* _WHAT IS EXPECTED_:
Only lines holding "testprep" are wanted; copy each of them from the records below.

(Stored data)
════════════════
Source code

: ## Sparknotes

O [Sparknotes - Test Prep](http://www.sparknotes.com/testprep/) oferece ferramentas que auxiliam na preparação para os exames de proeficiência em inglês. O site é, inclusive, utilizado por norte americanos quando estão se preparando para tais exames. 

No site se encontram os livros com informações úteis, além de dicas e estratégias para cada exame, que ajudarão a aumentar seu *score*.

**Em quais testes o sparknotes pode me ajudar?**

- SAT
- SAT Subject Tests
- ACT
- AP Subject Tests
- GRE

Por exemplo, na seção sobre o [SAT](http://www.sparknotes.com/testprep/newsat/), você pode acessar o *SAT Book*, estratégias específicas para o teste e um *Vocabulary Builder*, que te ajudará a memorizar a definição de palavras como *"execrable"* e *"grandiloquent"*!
════════════════
* _COMPLETED EXERCISE_:
O [Sparknotes - Test Prep](http://www.sparknotes.com/testprep/) oferece ferramentas que auxiliam na preparação para os exames de proeficiência em inglês. O site é, inclusive, utilizado por norte americanos quando estão se preparando para tais exames. 
Por exemplo, na seção sobre o [SAT](http://www.sparknotes.com/testprep/newsat/), você pode acessar o *SAT Book*, estratégias específicas para o teste e um *Vocabulary Builder*, que te ajudará a memorizar a definição de palavras como *"execrable"* e *"grandiloquent"*!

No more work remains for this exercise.